Berdasar interprestasi demikian, maka pendidikan Islam “bisa
dikondisikan” berfaham nativisme, yaitu suatu faham yang menyatakan
bahwa perkembangan manusia dalam hidupnya secara mutlak ditentukan oleh
potensi dasarnya.
Aliran ini merupakan kemampuan dalam diri anak,
sehingga faktor lingkungan, termasuk faktor pendidikan, kurang
berpengaruh terhap perkembangan anak. Hasil perkembangan tersebut
ditentukan pembawaan yang sudah diperoleh sejak kelahiran. Lingkungan
kurang berpengaruh pendidikan dan perkembangan anak. Tokoh utama aliran
ini adalah Schopenhauer, dalam artinya yang terbatas juga dapat kita
masukkan dalam golongan ini Plato, Descartes, Lombroso dan
pengikut-pengikutnya yang lain. Para ahli yang mengikuti pendirian ini
biasanya mempertahankan kebenaran konsepsi ini dengan menunjukkan
berbagai kesamaan atau kemiripan antara orang tua dengan anak-anaknya.

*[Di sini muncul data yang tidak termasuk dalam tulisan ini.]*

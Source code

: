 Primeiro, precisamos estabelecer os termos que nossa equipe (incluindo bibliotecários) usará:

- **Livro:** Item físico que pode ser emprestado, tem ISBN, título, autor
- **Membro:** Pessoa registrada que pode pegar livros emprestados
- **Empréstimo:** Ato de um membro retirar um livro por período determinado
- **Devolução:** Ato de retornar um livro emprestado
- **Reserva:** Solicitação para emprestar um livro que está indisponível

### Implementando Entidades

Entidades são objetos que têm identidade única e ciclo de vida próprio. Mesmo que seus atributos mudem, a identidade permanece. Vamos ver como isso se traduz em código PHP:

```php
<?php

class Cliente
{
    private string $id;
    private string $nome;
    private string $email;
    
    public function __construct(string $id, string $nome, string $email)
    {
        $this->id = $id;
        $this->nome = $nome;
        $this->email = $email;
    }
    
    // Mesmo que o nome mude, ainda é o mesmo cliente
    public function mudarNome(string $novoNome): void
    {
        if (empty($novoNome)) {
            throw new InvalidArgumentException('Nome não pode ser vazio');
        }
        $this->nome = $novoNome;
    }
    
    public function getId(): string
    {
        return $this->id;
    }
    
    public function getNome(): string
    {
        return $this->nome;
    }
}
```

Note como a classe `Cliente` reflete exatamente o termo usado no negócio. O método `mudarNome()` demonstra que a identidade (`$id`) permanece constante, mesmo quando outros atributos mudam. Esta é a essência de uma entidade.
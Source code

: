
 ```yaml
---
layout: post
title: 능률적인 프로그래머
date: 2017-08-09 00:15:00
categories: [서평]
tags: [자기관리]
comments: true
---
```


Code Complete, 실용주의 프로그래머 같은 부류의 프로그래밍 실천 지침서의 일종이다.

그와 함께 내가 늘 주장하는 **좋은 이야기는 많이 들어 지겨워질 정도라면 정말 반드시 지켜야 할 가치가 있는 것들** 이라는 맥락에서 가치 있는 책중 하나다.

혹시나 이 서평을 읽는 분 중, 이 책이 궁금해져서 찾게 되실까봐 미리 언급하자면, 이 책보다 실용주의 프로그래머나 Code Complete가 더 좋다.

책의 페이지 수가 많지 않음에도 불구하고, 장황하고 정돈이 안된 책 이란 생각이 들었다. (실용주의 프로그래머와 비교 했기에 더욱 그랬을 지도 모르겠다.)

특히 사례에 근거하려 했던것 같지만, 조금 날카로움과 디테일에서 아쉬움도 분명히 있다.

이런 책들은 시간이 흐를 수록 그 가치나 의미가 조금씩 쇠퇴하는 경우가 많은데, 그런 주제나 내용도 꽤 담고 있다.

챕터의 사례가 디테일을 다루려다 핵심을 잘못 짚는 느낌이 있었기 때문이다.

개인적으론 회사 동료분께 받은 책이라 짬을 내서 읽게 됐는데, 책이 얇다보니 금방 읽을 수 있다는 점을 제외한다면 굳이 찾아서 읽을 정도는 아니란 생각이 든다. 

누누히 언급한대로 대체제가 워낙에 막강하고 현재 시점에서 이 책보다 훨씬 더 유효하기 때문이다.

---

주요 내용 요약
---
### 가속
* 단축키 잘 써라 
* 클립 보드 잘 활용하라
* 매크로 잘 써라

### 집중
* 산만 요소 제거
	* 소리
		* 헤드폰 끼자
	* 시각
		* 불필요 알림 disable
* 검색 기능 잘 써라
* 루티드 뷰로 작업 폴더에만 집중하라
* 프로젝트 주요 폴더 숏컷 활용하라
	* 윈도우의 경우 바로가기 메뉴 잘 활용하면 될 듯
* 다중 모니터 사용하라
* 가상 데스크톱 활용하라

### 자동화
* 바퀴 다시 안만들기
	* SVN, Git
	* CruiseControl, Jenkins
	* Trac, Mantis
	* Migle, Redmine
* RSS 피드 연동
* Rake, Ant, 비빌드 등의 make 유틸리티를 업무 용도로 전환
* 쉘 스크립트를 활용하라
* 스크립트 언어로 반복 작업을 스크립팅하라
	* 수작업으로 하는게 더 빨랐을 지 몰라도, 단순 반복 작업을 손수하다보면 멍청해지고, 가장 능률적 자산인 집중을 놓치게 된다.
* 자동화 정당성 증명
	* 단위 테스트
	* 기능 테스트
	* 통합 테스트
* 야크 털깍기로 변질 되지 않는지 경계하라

Misalnya kalau ayahnya ahli musik maka kemungkinannya adalah besar bahwa
anaknya juga akan menjadi ahli musik; kalau ayahnya seorang pelukis,
maka anaknya juga akan menjadi pelukis, kalau ayahnya seorang ahli
fisika, maka anaknya ternyata juga menjadi ahli fisika, dan sebagainya.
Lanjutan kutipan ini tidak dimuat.